#### About this exercise:
When copying the records below, keep every word as it is and drop the images.

══ Material for the task

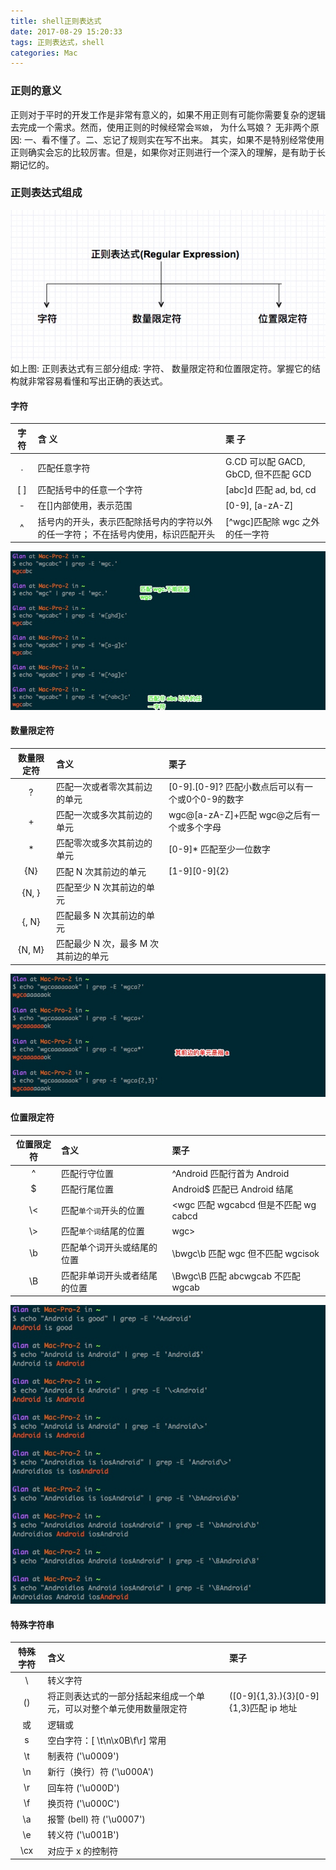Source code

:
 ```yaml
---
title: shell正则表达式
date: 2017-08-29 15:20:33
tags: 正则表达式，shell
categories: Mac
---
```

### 正则的意义 
正则对于平时的开发工作是非常有意义的，如果不用正则有可能你需要复杂的逻辑去完成一个需求。然而，使用正则的时候经常会`骂娘`， 为什么骂娘？ 无非两个原因: 一、看不懂了。二、忘记了规则实在写不出来。 其实，如果不是特别经常使用正则确实会忘的比较厉害。但是，如果你对正则进行一个深入的理解，是有助于长期记忆的。
### 正则表达式组成
![](shell正则表达式/regular_element.jpg)
如上图: 正则表达式有三部分组成: 字符、 数量限定符和位置限定符。掌握它的结构就非常容易看懂和写出正确的表达式。
#### 字符
| 字 符 | 含 义 | 栗 子 |
|:-----:|:------|:-----|
| .  |匹配任意字符|G.CD 可以配 GACD, GbCD, 但不匹配 GCD|
| [ ] |匹配括号中的任意一个字符|[abc]d 匹配 ad, bd, cd|
| - |在[]内部使用，表示范围|[0-9], [a-zA-Z]|
| ^ |括号内的开头，表示匹配除括号内的字符以外的任一字符； 不在括号内使用，标识匹配开头|[^wgc]匹配除 wgc 之外的任一字符|
![](shell正则表达式/sample1.jpg)
#### 数量限定符
|数量限定符|含义|栗子|
|:-------------:|:--------|:------|
| ?  |匹配一次或者零次其前边的单元 | [0-9]\.[0-9]? 匹配小数点后可以有一个或0个0-9的数字|
| + | 匹配一次或多次其前边的单元 | wgc@[a-zA-Z]+匹配 wgc@之后有一个或多个字母|
| * | 匹配零次或多次其前边的单元 | [0-9]*  匹配至少一位数字 |
| {N} | 匹配 N 次其前边的单元| [1-9][0-9]{2} | 匹配100~999的三位数 |
| {N, } | 匹配至少 N 次其前边的单元 | |
| {, N} | 匹配最多 N 次其前边的单元 | |
| {N, M} |匹配最少 N 次，最多 M 次其前边的单元 | | 
![](shell正则表达式/sample2.jpg)

#### 位置限定符
| 位置限定符 | 含义 | 栗子 |
|:-------------:|:------|:------|
| ^ | 匹配行守位置 | ^Android 匹配行首为 Android |
| $ | 匹配行尾位置 | Android$ 匹配已 Android 结尾 |
| \\< | 匹配`单个词`开头的位置 | \<wgc 匹配 wgcabcd 但是不匹配 wg cabcd |
| \\> | 匹配`单个词`结尾的位置 | wgc\> |
| \b | 匹配单个词开头或结尾的位置 | \bwgc\b 匹配 wgc 但不匹配 wgcisok |
| \B | 匹配非单词开头或者结尾的位置 | \Bwgc\B 匹配 abcwgcab  不匹配 wgcab | 
![](shell正则表达式/sample3.jpg)

#### 特殊字符串
| 特殊字符 | 含义 |  栗子| 
|:----------:| :-------| :-----|
| \ |  转义字符  |  |
| () | 将正则表达式的一部分括起来组成一个单元，可以对整个单元使用数量限定符 | ([0-9]{1,3}\.){3}[0-9]{1,3}匹配 ip 地址 |
| 或 | 逻辑或 |  |
|s |空白字符：[ \t\n\x0B\f\r]  常用 |  |
| \t | 制表符 ('\u0009')  |  |
| \n |  新行（换行）符 ('\u000A')  | |
| \r | 回车符 ('\u000D')  |   |
|\f | 换页符 ('\u000C')  |   |
| \a |  报警 (bell) 符 ('\u0007')  |   |
| \e |  转义符 ('\u001B')  |   |
| \cx |  对应于 x 的控制符  |   |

════

#### Exercise result:
Source code

:
 ```yaml
---
title: shell正则表达式
date: 2017-08-29 15:20:33
tags: 正则表达式，shell
categories: Mac
---
```

### 正则的意义 
正则对于平时的开发工作是非常有意义的，如果不用正则有可能你需要复杂的逻辑去完成一个需求。然而，使用正则的时候经常会`骂娘`， 为什么骂娘？ 无非两个原因: 一、看不懂了。二、忘记了规则实在写不出来。 其实，如果不是特别经常使用正则确实会忘的比较厉害。但是，如果你对正则进行一个深入的理解，是有助于长期记忆的。
### 正则表达式组成
![](shell正则表达式/regular_element.jpg)
如上图: 正则表达式有三部分组成: 字符、 数量限定符和位置限定符。掌握它的结构就非常容易看懂和写出正确的表达式。
#### 字符
| 字 符 | 含 义 | 栗 子 |
|:-----:|:------|:-----|
| .  |匹配任意字符|G.CD 可以配 GACD, GbCD, 但不匹配 GCD|
| [ ] |匹配括号中的任意一个字符|[abc]d 匹配 ad, bd, cd|
| - |在[]内部使用，表示范围|[0-9], [a-zA-Z]|
| ^ |括号内的开头，表示匹配除括号内的字符以外的任一字符； 不在括号内使用，标识匹配开头|[^wgc]匹配除 wgc 之外的任一字符|
![](shell正则表达式/sample1.jpg)
#### 数量限定符
|数量限定符|含义|栗子|
|:-------------:|:--------|:------|
| ?  |匹配一次或者零次其前边的单元 | [0-9]\.[0-9]? 匹配小数点后可以有一个或0个0-9的数字|
| + | 匹配一次或多次其前边的单元 | wgc@[a-zA-Z]+匹配 wgc@之后有一个或多个字母|
| * | 匹配零次或多次其前边的单元 | [0-9]*  匹配至少一位数字 |
| {N} | 匹配 N 次其前边的单元| [1-9][0-9]{2} | 匹配100~999的三位数 |
| {N, } | 匹配至少 N 次其前边的单元 | |
| {, N} | 匹配最多 N 次其前边的单元 | |
| {N, M} |匹配最少 N 次，最多 M 次其前边的单元 | | 
![](shell正则表达式/sample2.jpg)

#### 位置限定符
| 位置限定符 | 含义 | 栗子 |
|:-------------:|:------|:------|
| ^ | 匹配行守位置 | ^Android 匹配行首为 Android |
| $ | 匹配行尾位置 | Android$ 匹配已 Android 结尾 |
| \\< | 匹配`单个词`开头的位置 | \<wgc 匹配 wgcabcd 但是不匹配 wg cabcd |
| \\> | 匹配`单个词`结尾的位置 | wgc\> |
| \b | 匹配单个词开头或结尾的位置 | \bwgc\b 匹配 wgc 但不匹配 wgcisok |
| \B | 匹配非单词开头或者结尾的位置 | \Bwgc\B 匹配 abcwgcab  不匹配 wgcab | 
![](shell正则表达式/sample3.jpg)

#### 特殊字符串
| 特殊字符 | 含义 |  栗子| 
|:----------:| :-------| :-----|
| \ |  转义字符  |  |
| () | 将正则表达式的一部分括起来组成一个单元，可以对整个单元使用数量限定符 | ([0-9]{1,3}\.){3}[0-9]{1,3}匹配 ip 地址 |
| 或 | 逻辑或 |  |
|s |空白字符：[ \t\n\x0B\f\r]  常用 |  |
| \t | 制表符 ('\u0009')  |  |
| \n |  新行（换行）符 ('\u000A')  | |
| \r | 回车符 ('\u000D')  |   |
|\f | 换页符 ('\u000C')  |   |
| \a |  报警 (bell) 符 ('\u0007')  |   |
| \e |  转义符 ('\u001B')  |   |
| \cx |  对应于 x 的控制符  |   |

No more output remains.